Plans change. Sometimes, life throws something at you that you weren't expecting and you have to adapt. This isn't the end of the world. And this won't be the biggest thing to happen to me this year, even if it has drastically changed my plans.
I'm going to need to take a class in the spring to finish my geography degree. At first this felt like a disappointment, but it turns out, the two classes I have to choose from in the spring are exactly the kind of subjects I'm looking at specializing in at graduate school. I'm more excited about these courses than I was for the subject I dropped anyway!

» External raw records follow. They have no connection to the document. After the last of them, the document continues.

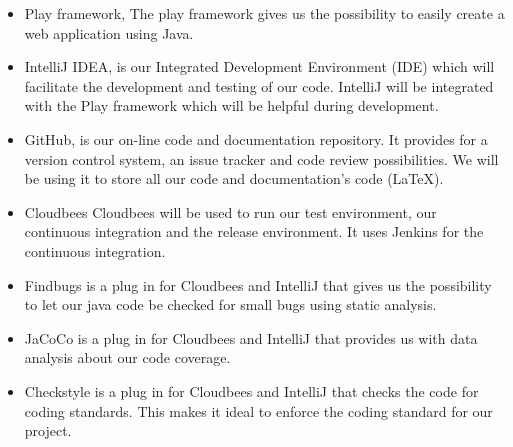 \begin{itemize}
\item Play framework,
The play framework gives us the possibility to easily create a web application using Java.
\item IntelliJ IDEA, is our Integrated Development Environment (IDE) which will facilitate the development and testing of our code.
IntelliJ will be integrated with the Play framework which will be helpful during development.
\item GitHub, is our on-line code and documentation repository.
It provides for a version control system, an issue tracker and code review possibilities.
We will be using it to store all our code and documentation's code (LaTeX).
\item Cloudbees
Cloudbees will be used to run our test environment, our continuous integration and the release environment.
It uses Jenkins for the continuous integration.
\item Findbugs is a plug in for Cloudbees and IntelliJ that gives us the possibility to let our java code be checked for small bugs using static analysis.
\item JaCoCo is a plug in for Cloudbees and IntelliJ that provides us with data analysis about our code coverage.
\item Checkstyle is a plug in for Cloudbees and IntelliJ that checks the code for coding standards.
This makes it ideal to enforce the coding standard for our project.
\end{itemize}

Since I'm going to be around in the spring, I have started taking steps to become a youth soccer coach for a local league. Coaching soccer combines a handful of my passions, and I'm excited about becoming more involved in the community. This is also a good thing.
As a student, I'm eligible to apply for more jobs in the spring that have caught my interest.
I've always loved Eugene in the spring, and my friends are excited I'm not only staying but still going to be around campus at least a few days a week.
These are all things I can't find disappointing.
I'm convinced life usually works out the way it does for a reason. I hadn't planned on enrolling in the spring, but now that I need another class I'm going to enjoy an incredibly light load and make the most of it. I'm going to revisit some of my goals, and look for ways to reintroduce old hobbies and interests into my life that have slipped away because I've been so narrowly focused on school.
So there you have it. I planned to graduate this term, and now I can't. And you know what, it is going to be all right. I am going to be all right.